* **Assigned task**:
Take the entries below and print only the lines from the one with "Referenced by sylva.\+frontend.\+simulink2sdf.\+elaborate()." through the one with "model = mdl\_reader.read\_mdl\_model(mdl\_path)", exactly as they stand, both ends included.

--- Records to use Enclosed Below ---

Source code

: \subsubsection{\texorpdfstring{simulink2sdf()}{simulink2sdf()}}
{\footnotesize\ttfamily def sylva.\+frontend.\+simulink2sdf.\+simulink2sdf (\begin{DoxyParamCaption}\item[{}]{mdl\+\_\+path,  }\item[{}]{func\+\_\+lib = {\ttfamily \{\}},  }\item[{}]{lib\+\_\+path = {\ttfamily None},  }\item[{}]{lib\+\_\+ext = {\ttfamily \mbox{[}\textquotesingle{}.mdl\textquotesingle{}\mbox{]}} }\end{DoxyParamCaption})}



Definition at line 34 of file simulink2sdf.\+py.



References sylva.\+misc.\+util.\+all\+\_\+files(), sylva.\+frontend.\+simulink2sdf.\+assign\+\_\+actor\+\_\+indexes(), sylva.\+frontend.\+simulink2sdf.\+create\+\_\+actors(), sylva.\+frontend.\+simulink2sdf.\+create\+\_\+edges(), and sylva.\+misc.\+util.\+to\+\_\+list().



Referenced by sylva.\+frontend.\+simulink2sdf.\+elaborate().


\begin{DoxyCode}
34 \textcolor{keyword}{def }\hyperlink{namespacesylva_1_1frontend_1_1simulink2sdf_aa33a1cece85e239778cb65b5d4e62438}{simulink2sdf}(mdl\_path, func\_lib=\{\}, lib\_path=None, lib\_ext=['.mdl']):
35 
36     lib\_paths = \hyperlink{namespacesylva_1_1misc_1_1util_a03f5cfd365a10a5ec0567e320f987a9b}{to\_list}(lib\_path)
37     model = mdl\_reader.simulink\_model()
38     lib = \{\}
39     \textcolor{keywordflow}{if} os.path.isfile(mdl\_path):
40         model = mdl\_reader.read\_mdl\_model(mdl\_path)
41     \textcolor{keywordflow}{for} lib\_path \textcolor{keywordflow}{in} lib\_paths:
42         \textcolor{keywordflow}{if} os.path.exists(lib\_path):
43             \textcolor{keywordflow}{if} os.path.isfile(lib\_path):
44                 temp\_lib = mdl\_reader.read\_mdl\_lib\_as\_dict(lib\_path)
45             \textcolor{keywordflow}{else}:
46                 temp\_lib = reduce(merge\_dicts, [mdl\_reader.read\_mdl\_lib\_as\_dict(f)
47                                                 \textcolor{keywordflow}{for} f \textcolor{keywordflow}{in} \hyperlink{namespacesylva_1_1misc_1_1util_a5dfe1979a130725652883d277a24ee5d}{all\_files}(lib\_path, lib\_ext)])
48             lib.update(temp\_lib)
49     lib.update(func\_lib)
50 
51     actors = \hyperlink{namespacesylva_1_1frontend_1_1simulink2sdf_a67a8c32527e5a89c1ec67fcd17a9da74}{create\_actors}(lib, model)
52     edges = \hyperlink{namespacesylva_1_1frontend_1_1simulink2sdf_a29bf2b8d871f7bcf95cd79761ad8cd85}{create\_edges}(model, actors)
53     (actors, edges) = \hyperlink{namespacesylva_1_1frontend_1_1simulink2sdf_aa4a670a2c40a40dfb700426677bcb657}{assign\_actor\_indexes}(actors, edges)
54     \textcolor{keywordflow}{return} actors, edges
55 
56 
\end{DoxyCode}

--- End of Enclosed Records to use ---

* **Task output**:
Referenced by sylva.\+frontend.\+simulink2sdf.\+elaborate().


\begin{DoxyCode}
34 \textcolor{keyword}{def }\hyperlink{namespacesylva_1_1frontend_1_1simulink2sdf_aa33a1cece85e239778cb65b5d4e62438}{simulink2sdf}(mdl\_path, func\_lib=\{\}, lib\_path=None, lib\_ext=['.mdl']):
35 
36     lib\_paths = \hyperlink{namespacesylva_1_1misc_1_1util_a03f5cfd365a10a5ec0567e320f987a9b}{to\_list}(lib\_path)
37     model = mdl\_reader.simulink\_model()
38     lib = \{\}
39     \textcolor{keywordflow}{if} os.path.isfile(mdl\_path):
40         model = mdl\_reader.read\_mdl\_model(mdl\_path)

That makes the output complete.